The first generation of editors of the Oxford English Dictionary were especially literate men and this shows in their definitions, which sometimes needed a dictionary to interpret them (luckily, the reader always has one immediately to hand, if rather cumbersome).
Take wanion. Its still-current OED definition, written nearly a century ago, says: “An altered form of ‘waniand’ used in certain formulas of asseveration or imprecation.” A modern dictionary aiming at plain English definitions might say instead that in set phrases it meant an emphatic statement or curse.
In itself, wanion means “in the waning of the moon”. It’s from the Old English verb wanian, to lessen, from which we get wane. You may feel wanion is too mild and agreeable a word to be attached to a curse, but in bygone centuries the waning of the moon was thought to be an unlucky time. Various fixed expressions took on the word and the idea, such as with a (wild) wanion (with a plague or with a vengeance), a wanion on (a curse on) and fetch one a wanion (bring one a misfortune).

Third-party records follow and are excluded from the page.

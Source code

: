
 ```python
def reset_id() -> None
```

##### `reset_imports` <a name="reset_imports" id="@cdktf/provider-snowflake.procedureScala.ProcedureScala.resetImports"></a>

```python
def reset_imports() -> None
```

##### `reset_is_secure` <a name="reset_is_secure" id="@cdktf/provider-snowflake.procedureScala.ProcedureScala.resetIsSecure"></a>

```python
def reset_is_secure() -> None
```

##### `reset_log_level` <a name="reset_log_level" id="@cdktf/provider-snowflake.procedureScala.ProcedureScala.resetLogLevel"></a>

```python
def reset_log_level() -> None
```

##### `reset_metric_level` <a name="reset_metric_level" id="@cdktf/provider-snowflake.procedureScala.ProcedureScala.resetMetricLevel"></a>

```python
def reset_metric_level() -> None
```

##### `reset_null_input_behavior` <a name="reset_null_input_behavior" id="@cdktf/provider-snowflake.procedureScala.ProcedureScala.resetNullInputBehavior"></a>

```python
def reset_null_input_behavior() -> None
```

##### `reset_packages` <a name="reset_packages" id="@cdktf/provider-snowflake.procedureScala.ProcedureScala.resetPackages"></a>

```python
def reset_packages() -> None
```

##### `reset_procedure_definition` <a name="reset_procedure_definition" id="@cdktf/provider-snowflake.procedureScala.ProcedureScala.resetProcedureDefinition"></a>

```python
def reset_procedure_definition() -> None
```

Up, with a wild wanion! how long wilt thou lie?
Up, I say, up, at once! up, up, let us go hence:
It is time we were in the forest an hour since.

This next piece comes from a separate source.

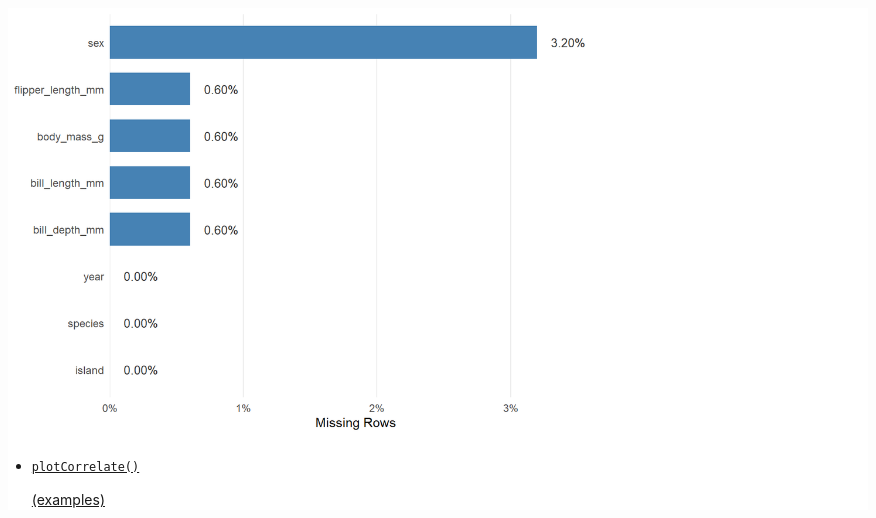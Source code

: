   <img src="man/figures/plots/plotMissing.png" width="600"/>

- [`plotCorrelate()`](#plotcorrelate)

  [(examples)](https://francisco.quarto.pub/explore-correlations-with-bar-charts/)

The History of Jacob and Esau, 1557, probably written as a school play by an unknown headmaster for his pupils to perform.
Look how thou stirrest now! come away, or I’ll fetch thee with a wanion.
Pericles, by William Shakespeare and George Wilkins, 1608.
By the early nineteenth century the phrases were old-fashioned, if not archaic. They were resurrected by Sir Walter Scott, who loved such expressions and single-handedly made a number of them familiar to his readers in his historical romances, if not going so far as to return them into daily use.
But, as he pressed upon her with a violence, of which the object could not be mistaken, and endeavoured to secure her right hand, she exclaimed, “Take it then, with a wanion to you!” — and struck him an almost stunning blow on the face, with the pebble which she held ready for such an extremity.
Woodstock, by Sir Walter Scott, 1855.
Our views of the moon today are coloured by romantic ideas of love or unrequited yearnings and we see no harm in its phases, whether waxing or waning.